Recorded data:
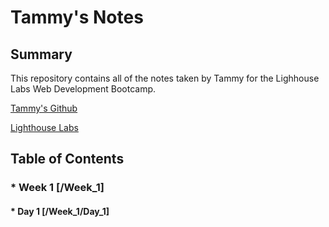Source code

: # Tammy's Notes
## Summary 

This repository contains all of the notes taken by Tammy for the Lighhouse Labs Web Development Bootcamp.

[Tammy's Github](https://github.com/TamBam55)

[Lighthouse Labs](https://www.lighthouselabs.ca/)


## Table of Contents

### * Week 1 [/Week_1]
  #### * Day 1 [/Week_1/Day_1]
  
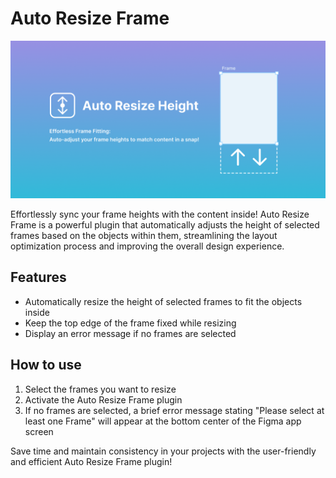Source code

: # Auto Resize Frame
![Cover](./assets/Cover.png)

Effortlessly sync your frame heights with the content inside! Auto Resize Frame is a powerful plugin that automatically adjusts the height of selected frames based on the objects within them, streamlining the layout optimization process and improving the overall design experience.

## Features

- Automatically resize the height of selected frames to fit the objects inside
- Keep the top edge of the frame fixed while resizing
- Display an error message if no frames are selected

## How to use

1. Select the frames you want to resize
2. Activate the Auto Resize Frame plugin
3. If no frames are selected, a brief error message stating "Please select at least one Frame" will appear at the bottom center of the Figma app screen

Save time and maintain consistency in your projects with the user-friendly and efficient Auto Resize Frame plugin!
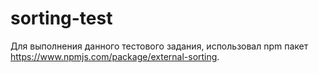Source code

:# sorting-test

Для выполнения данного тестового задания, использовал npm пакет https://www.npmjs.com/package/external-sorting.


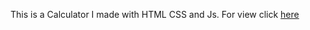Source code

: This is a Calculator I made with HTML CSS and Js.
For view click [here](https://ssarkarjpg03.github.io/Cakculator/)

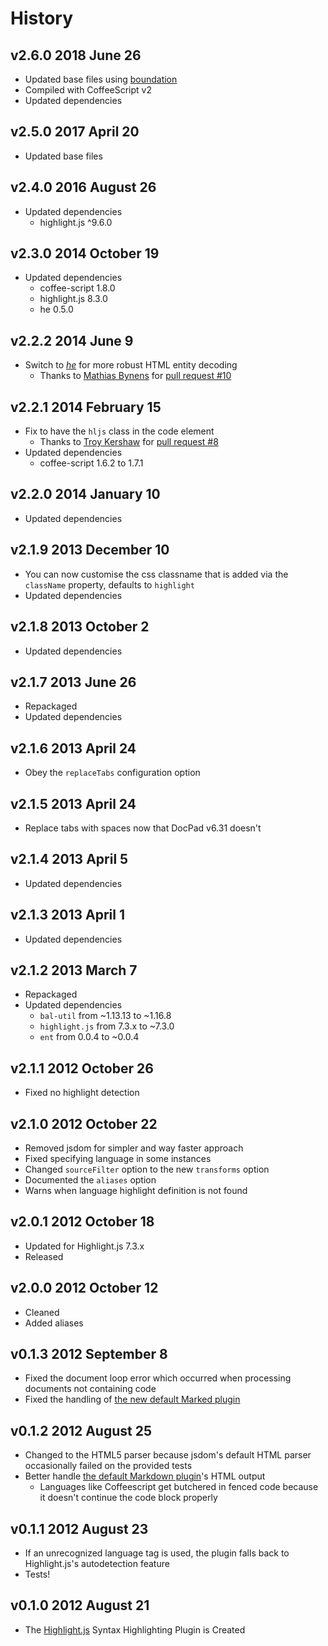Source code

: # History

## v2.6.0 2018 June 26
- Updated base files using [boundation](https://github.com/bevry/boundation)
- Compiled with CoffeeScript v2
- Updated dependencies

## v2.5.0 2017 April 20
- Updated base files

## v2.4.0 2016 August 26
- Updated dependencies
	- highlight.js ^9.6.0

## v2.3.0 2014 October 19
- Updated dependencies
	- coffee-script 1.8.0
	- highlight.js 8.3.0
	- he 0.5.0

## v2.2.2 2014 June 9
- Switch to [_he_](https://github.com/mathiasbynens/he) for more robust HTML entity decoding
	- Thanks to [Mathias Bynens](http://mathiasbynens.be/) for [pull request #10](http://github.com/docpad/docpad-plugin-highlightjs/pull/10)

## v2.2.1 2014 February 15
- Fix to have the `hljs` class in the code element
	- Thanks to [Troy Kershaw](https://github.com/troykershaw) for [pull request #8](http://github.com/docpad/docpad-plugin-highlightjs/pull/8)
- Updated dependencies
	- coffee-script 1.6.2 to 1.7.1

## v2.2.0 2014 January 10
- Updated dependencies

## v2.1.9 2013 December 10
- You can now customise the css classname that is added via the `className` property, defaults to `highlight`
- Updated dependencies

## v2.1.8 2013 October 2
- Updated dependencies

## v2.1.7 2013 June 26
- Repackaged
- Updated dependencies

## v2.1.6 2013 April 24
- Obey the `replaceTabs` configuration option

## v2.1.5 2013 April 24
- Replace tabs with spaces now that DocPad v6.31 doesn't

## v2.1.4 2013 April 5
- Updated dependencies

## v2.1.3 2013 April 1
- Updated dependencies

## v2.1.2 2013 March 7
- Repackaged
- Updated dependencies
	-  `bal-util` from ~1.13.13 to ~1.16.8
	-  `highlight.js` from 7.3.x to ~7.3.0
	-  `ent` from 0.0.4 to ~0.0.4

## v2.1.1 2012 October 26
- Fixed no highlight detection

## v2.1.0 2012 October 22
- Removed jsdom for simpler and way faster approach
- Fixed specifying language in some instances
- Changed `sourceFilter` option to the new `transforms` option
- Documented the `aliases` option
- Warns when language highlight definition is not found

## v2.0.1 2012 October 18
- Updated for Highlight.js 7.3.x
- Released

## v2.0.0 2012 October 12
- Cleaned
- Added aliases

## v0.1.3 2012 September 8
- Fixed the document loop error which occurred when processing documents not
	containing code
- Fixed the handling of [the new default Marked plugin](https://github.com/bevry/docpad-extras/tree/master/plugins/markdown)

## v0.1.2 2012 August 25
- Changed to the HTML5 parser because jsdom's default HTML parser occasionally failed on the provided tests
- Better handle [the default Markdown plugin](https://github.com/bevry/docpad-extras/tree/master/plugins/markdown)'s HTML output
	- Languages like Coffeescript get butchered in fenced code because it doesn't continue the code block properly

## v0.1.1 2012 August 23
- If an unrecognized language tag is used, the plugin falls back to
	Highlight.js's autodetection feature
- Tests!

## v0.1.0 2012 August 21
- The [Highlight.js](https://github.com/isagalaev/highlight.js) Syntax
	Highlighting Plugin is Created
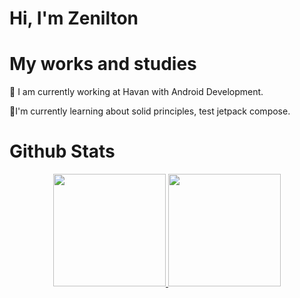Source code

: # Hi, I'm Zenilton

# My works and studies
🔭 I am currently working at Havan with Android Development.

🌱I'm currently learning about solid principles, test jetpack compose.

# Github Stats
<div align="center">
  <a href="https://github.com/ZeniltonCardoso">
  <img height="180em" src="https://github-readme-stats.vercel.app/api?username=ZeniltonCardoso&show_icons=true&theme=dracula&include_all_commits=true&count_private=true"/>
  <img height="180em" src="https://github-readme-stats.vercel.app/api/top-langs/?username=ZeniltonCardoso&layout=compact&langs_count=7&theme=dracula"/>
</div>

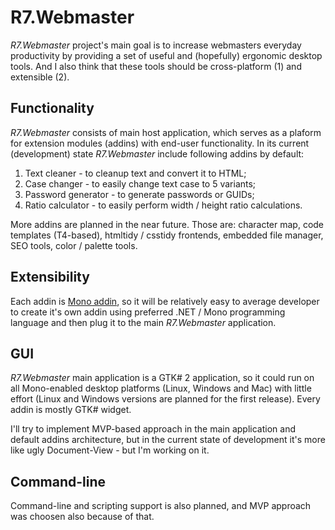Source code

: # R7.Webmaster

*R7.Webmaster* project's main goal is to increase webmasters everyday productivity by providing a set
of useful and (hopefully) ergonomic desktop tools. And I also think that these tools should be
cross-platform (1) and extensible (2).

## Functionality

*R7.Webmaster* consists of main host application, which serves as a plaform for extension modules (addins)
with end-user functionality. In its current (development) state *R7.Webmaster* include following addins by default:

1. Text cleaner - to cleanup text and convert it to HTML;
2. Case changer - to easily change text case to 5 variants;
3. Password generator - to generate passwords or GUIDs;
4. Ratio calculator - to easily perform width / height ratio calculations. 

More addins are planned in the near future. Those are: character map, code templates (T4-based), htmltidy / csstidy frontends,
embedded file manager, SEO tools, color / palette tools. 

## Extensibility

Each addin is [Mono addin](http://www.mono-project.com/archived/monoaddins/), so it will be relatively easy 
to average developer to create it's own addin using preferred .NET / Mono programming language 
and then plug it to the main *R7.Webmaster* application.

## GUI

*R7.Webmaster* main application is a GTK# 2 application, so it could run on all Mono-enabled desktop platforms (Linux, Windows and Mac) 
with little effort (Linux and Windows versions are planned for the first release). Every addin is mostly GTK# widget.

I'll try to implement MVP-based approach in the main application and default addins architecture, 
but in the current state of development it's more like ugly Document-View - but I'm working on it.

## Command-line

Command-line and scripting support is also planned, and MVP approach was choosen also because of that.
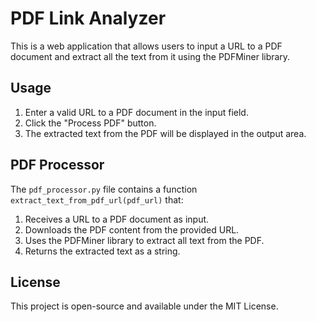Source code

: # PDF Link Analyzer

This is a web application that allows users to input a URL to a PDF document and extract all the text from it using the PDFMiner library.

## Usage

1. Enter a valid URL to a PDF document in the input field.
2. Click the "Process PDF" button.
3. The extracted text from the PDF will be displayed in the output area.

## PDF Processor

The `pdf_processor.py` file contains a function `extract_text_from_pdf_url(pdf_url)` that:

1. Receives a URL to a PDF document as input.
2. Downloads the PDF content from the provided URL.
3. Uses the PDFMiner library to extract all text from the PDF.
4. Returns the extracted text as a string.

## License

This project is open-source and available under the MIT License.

--

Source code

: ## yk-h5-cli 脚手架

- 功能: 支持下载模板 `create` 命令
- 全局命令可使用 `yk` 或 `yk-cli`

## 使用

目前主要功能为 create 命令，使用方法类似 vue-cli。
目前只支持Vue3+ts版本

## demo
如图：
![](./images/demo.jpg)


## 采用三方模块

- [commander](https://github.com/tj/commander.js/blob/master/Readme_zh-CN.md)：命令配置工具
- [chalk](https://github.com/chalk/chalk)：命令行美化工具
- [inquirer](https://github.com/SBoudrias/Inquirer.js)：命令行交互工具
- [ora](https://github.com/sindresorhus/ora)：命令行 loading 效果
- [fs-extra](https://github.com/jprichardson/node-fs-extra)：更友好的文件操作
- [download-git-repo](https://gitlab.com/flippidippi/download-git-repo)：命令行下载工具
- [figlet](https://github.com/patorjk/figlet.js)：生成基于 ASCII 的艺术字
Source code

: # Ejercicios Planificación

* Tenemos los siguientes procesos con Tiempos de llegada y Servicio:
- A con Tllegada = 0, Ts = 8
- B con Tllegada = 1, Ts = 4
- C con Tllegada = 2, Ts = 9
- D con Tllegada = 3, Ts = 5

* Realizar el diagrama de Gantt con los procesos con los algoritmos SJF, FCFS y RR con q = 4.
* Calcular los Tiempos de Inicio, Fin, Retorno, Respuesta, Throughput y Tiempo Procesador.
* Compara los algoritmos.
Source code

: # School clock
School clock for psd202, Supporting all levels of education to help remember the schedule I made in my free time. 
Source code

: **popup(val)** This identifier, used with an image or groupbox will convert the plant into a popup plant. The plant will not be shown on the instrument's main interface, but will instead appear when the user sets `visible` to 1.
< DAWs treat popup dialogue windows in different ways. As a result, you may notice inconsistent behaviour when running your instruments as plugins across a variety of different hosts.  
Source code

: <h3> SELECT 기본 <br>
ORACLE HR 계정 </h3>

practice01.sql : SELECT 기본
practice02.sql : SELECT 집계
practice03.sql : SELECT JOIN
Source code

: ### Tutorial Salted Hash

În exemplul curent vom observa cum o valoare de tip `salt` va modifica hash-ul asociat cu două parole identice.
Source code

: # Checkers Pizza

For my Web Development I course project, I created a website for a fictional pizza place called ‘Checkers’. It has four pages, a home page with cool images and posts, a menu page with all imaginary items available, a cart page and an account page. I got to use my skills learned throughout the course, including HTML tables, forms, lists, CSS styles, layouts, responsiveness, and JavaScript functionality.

==

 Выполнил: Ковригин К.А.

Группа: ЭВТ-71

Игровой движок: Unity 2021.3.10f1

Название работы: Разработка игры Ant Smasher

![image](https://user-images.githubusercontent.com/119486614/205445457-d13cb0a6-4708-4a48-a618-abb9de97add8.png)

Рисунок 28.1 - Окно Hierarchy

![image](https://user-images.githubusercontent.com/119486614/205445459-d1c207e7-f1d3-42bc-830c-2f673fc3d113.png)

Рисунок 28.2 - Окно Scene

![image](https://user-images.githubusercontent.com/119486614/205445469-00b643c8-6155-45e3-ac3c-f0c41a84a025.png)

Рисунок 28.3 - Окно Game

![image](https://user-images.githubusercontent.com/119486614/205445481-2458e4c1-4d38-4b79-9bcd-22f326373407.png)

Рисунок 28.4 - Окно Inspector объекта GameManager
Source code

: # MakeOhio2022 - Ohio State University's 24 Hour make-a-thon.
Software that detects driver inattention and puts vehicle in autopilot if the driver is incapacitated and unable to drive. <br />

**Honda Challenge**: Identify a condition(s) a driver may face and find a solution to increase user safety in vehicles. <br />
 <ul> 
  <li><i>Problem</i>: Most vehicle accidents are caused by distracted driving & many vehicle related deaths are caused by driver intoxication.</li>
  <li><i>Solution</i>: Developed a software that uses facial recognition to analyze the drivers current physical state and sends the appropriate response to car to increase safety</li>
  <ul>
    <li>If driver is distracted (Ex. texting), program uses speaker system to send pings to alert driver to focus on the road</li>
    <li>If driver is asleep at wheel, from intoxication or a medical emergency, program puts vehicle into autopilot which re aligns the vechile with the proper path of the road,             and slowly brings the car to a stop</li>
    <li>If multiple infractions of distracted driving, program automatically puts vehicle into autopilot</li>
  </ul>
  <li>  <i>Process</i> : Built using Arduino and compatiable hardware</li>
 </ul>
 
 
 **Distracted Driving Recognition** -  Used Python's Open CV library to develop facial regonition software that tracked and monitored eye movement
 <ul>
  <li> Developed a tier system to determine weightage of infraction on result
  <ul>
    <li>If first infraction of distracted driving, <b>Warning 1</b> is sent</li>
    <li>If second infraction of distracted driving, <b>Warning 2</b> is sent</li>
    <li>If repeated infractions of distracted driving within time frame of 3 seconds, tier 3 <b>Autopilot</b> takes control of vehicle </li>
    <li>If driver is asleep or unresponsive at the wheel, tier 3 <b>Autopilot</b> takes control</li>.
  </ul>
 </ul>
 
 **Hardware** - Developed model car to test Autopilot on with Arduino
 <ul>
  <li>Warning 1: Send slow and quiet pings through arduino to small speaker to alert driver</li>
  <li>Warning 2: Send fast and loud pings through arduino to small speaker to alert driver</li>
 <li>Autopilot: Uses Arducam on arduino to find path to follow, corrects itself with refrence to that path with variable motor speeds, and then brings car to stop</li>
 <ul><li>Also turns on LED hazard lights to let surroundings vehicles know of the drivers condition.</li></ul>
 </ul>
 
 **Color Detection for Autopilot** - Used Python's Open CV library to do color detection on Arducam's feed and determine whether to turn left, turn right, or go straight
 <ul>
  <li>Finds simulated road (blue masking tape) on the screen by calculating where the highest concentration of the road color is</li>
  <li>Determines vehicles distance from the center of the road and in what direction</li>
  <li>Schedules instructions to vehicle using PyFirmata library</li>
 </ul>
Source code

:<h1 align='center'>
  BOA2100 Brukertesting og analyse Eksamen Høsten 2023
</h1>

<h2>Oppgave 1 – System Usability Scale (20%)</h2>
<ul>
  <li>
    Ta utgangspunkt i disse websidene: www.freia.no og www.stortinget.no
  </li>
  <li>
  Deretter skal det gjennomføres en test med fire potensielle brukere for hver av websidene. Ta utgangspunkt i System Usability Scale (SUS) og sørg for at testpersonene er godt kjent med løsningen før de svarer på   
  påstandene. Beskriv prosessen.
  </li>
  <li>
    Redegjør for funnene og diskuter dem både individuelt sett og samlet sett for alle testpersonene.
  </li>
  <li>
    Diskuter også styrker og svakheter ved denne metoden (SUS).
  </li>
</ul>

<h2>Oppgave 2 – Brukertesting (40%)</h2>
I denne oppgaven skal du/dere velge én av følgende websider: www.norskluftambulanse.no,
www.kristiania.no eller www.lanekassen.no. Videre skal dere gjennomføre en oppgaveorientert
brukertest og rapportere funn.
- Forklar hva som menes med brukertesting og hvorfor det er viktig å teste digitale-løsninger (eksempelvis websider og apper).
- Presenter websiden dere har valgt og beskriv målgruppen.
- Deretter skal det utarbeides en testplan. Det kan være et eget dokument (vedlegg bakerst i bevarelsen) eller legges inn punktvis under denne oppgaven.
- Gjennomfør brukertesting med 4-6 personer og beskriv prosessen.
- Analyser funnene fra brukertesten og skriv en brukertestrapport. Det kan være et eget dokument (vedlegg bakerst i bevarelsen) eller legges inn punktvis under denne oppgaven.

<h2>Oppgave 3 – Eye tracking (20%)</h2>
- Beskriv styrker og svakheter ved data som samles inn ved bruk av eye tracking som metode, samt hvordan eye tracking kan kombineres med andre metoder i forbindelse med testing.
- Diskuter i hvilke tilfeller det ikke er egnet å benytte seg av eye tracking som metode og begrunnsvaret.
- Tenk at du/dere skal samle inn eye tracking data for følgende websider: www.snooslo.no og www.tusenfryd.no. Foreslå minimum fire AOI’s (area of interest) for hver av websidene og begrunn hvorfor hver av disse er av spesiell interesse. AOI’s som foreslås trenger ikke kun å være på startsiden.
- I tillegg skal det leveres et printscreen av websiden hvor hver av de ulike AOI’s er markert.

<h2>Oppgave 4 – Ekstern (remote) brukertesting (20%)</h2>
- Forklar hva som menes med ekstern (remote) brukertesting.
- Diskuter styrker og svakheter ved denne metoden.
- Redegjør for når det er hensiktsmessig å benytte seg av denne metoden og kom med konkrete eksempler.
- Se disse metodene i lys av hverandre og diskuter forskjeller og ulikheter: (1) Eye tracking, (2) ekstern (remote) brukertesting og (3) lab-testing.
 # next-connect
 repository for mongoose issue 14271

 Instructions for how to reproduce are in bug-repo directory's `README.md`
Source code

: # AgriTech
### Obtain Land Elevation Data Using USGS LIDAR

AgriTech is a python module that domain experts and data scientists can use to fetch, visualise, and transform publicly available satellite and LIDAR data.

Problem requirements:
State how many lines of the listing include "files", and write nothing else.

Written answer:
2